Work task = Among the lines below, copy exactly those from the one with "kubectl run --namespace" through the one with "#### Diferença ao", counting both ends.

Data in this exercise =
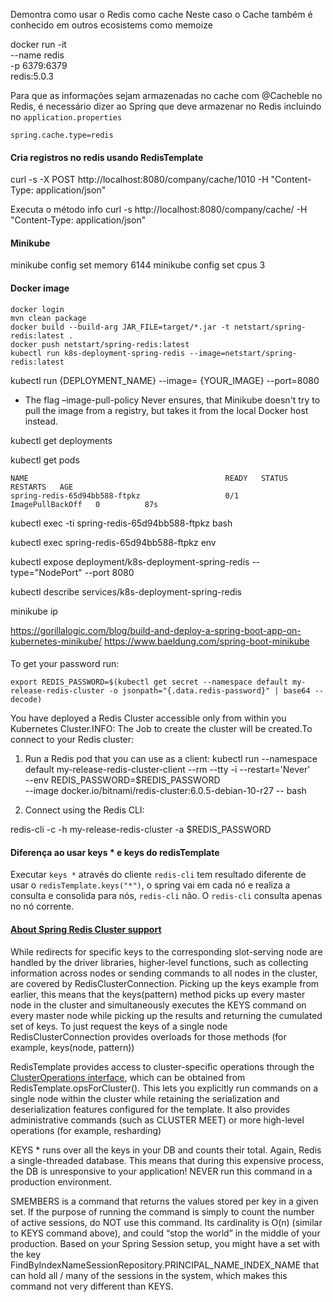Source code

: 

Demontra como usar o Redis como cache
Neste caso o Cache também é conhecido em outros ecosistems como memoize

docker run -it \
    --name redis \
    -p 6379:6379 \
    redis:5.0.3
    
Para que as informações sejam armazenadas no cache com @Cacheble no Redis, é necessário dizer ao Spring que deve armazenar no Redis incluindo no `application.properties`
 
```
spring.cache.type=redis
```


#### Cria registros no redis usando RedisTemplate

curl -s -X POST http://localhost:8080/company/cache/1010 -H "Content-Type: application/json"

Executa o método info
curl -s http://localhost:8080/company/cache/ -H "Content-Type: application/json"

#### Minikube
minikube config set memory 6144
minikube config set cpus 3

#### Docker image 

```
docker login
mvn clean package
docker build --build-arg JAR_FILE=target/*.jar -t netstart/spring-redis:latest .
docker push netstart/spring-redis:latest
kubectl run k8s-deployment-spring-redis --image=netstart/spring-redis:latest
```

kubectl run {DEPLOYMENT_NAME} --image= {YOUR_IMAGE} --port=8080

* The flag –image-pull-policy Never ensures, that Minikube doesn't try to pull the image from a registry, but takes it from the local Docker host instead.

kubectl get deployments


kubectl get pods

```
NAME                                            READY   STATUS             RESTARTS   AGE
spring-redis-65d94bb588-ftpkz                   0/1     ImagePullBackOff   0          87s
```

kubectl exec -ti spring-redis-65d94bb588-ftpkz bash

kubectl exec spring-redis-65d94bb588-ftpkz env

kubectl expose deployment/k8s-deployment-spring-redis --type="NodePort" --port 8080

kubectl describe services/k8s-deployment-spring-redis

minikube ip

https://gorillalogic.com/blog/build-and-deploy-a-spring-boot-app-on-kubernetes-minikube/
https://www.baeldung.com/spring-boot-minikube

####

To get your password run:

    export REDIS_PASSWORD=$(kubectl get secret --namespace default my-release-redis-cluster -o jsonpath="{.data.redis-password}" | base64 --decode)

You have deployed a Redis Cluster accessible only from within you Kubernetes Cluster.INFO: The Job to create the cluster will be created.To connect to your Redis cluster:

1. Run a Redis pod that you can use as a client:
kubectl run --namespace default my-release-redis-cluster-client --rm --tty -i --restart='Never' \
 --env REDIS_PASSWORD=$REDIS_PASSWORD \
--image docker.io/bitnami/redis-cluster:6.0.5-debian-10-r27 -- bash

2. Connect using the Redis CLI:

redis-cli -c -h my-release-redis-cluster -a $REDIS_PASSWORD



#### Diferença ao usar keys * e keys do redisTemplate

Executar `keys *` através do cliente `redis-cli` tem resultado diferente de usar o `redisTemplate.keys("*")`, o spring vai em cada nó e realiza a consulta e consolida para nós, `redis-cli` não. O `redis-cli` consulta apenas no nó corrente. 


#### [About Spring Redis Cluster support](https://docs.spring.io/spring-data/data-redis/docs/current/reference/html/#cluster)

While redirects for specific keys to the corresponding slot-serving node are handled by the driver libraries, higher-level functions, such as collecting information across nodes or sending commands to all nodes in the cluster, are covered by RedisClusterConnection. Picking up the keys example from earlier, this means that the keys(pattern) method picks up every master node in the cluster and simultaneously executes the KEYS command on every master node while picking up the results and returning the cumulated set of keys. To just request the keys of a single node RedisClusterConnection provides overloads for those methods (for example, keys(node, pattern))


RedisTemplate provides access to cluster-specific operations through the [ClusterOperations interface](https://docs.spring.io/spring-data/data-redis/docs/current/reference/html/#cluster.redistemplate), which can be obtained from RedisTemplate.opsForCluster(). This lets you explicitly run commands on a single node within the cluster while retaining the serialization and deserialization features configured for the template. It also provides administrative commands (such as CLUSTER MEET) or more high-level operations (for example, resharding)

KEYS * runs over all the keys in your DB and counts their total. Again, Redis a single-threaded database. This means that during this expensive process, the DB is unresponsive to your application! NEVER run this command in a production environment.

SMEMBERS is a command that returns the values stored per key in a given set. If the purpose of running the command is simply to count the number of active sessions, do NOT use this command. Its cardinality is O(n) (similar to KEYS command above), and could “stop the world” in the middle of your production. Based on your Spring Session setup, you might have a set with the key FindByIndexNameSessionRepository.PRINCIPAL_NAME_INDEX_NAME that can hold all / many of the sessions in the system, which makes this command not very different than KEYS.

Answer section =
kubectl run --namespace default my-release-redis-cluster-client --rm --tty -i --restart='Never' \
 --env REDIS_PASSWORD=$REDIS_PASSWORD \
--image docker.io/bitnami/redis-cluster:6.0.5-debian-10-r27 -- bash

2. Connect using the Redis CLI:

redis-cli -c -h my-release-redis-cluster -a $REDIS_PASSWORD



#### Diferença ao usar keys * e keys do redisTemplate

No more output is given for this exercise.